Material for this task section start

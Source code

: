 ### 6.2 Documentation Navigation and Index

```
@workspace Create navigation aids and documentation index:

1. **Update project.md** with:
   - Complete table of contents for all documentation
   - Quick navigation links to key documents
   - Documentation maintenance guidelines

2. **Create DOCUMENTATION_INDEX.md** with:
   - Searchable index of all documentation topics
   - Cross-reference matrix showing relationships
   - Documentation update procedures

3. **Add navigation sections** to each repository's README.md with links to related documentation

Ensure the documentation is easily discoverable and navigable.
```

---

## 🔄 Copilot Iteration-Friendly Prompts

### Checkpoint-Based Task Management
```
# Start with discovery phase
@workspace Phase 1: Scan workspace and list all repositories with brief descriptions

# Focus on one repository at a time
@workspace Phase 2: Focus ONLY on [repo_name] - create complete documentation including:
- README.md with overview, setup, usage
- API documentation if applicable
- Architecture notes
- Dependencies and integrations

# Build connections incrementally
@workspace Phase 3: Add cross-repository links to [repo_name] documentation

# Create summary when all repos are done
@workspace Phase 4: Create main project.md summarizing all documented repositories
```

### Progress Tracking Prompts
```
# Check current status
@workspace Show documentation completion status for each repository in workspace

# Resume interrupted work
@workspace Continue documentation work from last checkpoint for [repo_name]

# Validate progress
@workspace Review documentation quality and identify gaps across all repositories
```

Material for this task section end

Task objective:
Only the number is needed here: how many lines of the listing include "with"?

The completed task:
6